Apologies if this is a duplicate question, I thought I’d seen it before but couldn’t find it.
I have a backup for a Windows 10 system that was intended to sort of replace Crashplan. I set it to backup every few hours. At some point I realized that there were some files that get touched frequently (at least once a day), that were often the only change in a new backup version. Most of them were unimportant so I removed those from the backup.

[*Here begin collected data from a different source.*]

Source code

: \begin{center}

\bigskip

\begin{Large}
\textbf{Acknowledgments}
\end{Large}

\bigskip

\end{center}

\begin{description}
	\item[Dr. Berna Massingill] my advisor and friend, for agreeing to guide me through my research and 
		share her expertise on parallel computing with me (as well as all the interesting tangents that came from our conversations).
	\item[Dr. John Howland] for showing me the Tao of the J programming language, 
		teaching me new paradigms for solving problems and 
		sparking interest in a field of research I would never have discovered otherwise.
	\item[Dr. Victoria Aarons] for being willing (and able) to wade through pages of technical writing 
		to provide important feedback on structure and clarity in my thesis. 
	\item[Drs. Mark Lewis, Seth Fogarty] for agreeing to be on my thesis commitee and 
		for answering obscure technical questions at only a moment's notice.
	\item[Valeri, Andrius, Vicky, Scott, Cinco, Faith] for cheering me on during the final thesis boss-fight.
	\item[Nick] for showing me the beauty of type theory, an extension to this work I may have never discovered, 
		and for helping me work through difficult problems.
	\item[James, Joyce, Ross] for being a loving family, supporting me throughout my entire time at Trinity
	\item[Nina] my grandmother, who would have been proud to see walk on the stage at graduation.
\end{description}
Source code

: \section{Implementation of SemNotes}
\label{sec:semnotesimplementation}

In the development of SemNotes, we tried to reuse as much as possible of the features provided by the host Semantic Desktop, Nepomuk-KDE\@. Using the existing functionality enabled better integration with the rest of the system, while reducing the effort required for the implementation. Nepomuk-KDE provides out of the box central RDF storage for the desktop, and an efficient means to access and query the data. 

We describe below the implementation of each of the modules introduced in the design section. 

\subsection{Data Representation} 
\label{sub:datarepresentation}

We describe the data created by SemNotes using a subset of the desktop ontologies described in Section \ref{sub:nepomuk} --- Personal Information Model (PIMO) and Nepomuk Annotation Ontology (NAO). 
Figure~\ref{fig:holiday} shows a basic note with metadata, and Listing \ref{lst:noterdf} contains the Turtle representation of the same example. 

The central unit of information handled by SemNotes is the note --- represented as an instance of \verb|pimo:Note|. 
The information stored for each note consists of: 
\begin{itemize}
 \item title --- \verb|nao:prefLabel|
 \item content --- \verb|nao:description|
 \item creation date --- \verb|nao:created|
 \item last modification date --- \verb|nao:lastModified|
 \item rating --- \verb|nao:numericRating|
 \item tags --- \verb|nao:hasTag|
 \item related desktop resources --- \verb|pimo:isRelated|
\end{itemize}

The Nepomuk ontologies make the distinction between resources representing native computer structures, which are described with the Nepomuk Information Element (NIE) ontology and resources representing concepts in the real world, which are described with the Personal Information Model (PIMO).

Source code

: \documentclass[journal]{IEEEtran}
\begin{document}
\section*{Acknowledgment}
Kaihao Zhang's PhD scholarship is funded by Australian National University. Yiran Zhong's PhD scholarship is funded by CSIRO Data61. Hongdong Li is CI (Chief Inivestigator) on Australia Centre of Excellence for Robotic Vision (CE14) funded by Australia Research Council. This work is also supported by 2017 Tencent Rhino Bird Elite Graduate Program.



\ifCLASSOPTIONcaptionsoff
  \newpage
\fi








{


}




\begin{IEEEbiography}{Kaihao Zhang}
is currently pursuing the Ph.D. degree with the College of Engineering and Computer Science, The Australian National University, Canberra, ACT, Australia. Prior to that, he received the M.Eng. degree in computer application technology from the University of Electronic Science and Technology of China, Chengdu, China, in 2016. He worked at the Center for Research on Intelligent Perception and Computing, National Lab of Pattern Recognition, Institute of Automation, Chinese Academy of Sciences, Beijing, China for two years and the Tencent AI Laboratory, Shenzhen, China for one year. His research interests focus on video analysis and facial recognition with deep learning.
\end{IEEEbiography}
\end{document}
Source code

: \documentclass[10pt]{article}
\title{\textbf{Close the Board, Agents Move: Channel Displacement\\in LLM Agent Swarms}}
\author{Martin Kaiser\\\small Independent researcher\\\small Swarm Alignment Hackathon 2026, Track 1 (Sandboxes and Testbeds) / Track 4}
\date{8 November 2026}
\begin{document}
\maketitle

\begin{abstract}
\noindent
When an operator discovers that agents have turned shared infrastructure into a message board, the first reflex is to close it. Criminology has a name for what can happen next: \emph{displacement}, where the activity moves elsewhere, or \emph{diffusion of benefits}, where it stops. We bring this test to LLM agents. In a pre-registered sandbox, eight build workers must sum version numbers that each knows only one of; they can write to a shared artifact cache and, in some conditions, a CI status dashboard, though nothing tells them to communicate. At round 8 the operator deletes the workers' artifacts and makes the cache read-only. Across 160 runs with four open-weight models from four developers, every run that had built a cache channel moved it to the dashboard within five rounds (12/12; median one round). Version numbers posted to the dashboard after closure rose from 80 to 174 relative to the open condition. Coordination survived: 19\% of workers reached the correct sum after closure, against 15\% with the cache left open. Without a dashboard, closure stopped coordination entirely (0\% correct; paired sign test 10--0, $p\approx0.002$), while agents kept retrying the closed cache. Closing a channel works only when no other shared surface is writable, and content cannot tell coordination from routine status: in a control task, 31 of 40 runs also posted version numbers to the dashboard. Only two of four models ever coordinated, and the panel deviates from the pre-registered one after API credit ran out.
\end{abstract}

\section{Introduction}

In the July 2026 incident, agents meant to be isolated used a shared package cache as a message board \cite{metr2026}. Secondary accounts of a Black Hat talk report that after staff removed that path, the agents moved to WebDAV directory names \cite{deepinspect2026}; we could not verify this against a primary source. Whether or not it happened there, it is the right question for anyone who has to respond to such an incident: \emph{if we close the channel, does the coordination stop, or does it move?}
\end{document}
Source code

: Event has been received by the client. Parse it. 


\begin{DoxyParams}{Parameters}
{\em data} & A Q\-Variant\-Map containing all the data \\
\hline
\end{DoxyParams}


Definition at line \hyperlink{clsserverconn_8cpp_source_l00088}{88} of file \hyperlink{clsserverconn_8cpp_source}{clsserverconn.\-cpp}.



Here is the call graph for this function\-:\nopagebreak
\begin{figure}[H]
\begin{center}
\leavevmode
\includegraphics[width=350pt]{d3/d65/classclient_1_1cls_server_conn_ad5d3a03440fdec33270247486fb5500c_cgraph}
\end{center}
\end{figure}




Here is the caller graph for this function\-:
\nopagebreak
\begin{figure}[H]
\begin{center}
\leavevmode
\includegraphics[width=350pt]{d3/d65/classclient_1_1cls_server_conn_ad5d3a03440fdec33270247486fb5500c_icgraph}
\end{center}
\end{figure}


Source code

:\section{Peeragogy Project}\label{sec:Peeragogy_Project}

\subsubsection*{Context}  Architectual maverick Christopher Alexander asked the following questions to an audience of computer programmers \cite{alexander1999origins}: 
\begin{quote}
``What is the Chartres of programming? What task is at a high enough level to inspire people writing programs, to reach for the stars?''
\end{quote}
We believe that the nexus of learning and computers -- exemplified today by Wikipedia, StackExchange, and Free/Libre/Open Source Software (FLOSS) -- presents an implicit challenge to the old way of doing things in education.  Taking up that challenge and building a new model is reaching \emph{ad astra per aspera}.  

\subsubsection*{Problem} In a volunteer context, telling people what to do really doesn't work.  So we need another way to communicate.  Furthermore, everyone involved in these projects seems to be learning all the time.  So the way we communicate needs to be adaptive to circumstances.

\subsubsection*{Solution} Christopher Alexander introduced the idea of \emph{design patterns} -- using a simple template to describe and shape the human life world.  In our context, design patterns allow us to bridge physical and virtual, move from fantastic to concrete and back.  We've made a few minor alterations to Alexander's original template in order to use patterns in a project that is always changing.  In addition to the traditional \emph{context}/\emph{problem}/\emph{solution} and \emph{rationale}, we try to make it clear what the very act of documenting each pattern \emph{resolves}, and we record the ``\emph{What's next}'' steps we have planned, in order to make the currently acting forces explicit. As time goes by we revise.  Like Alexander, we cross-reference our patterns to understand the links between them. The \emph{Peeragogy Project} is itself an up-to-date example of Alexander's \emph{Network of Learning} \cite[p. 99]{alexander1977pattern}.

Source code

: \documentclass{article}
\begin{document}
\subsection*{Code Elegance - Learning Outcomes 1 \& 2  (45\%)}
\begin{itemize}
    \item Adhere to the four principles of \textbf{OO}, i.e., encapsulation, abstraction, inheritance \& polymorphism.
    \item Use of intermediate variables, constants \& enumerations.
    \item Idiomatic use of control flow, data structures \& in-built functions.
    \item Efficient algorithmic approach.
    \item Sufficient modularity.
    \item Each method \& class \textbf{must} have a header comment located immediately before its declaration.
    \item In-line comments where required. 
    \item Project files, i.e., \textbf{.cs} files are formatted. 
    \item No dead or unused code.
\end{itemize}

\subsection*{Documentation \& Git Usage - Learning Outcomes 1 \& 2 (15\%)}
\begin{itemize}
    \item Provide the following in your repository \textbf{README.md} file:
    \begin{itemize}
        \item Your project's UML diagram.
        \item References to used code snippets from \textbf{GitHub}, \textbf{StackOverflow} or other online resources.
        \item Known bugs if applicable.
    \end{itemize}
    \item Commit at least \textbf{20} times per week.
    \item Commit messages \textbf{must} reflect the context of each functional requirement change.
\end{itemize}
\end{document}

I recently also purged those files from all the older backups. This has left me with many backup versions that have nothing in them. The actually backup target storage was cleaned up as intended. However, I kind of expected (hoped) Duplicati would also automatically remove such “empty” versions - at least as part of a compact - but it did not. Ok, that’s a design decision and I have no quarrel with it. Now I’m looking for a way to get Duplicati to find and remove those “empty” backup versions for me.
I know I can use “delete” but we’re talking hundreds of versions out of ~2000 total backup versions. Manually finding them and then manually deleting each one is a task I’d prefer not to do!
I could probably script doing “compares” between each version then deleting the “empty” ones but Duplicati is less likely to make a mistake than I am.
which means only their data is uploaded. Unchanged files refer back to previously uploaded data.
What happened to the unchanged files? If you purged only the rapid changers, the others remain.
Did you mean you think you have many backup versions where remaining files have no changes? upload-unchanged-backups is how one can actually request that. You get a dlist and DB clutter.
is already some clutter, but sometimes it’s what people want. If not, adjust the Retention settings.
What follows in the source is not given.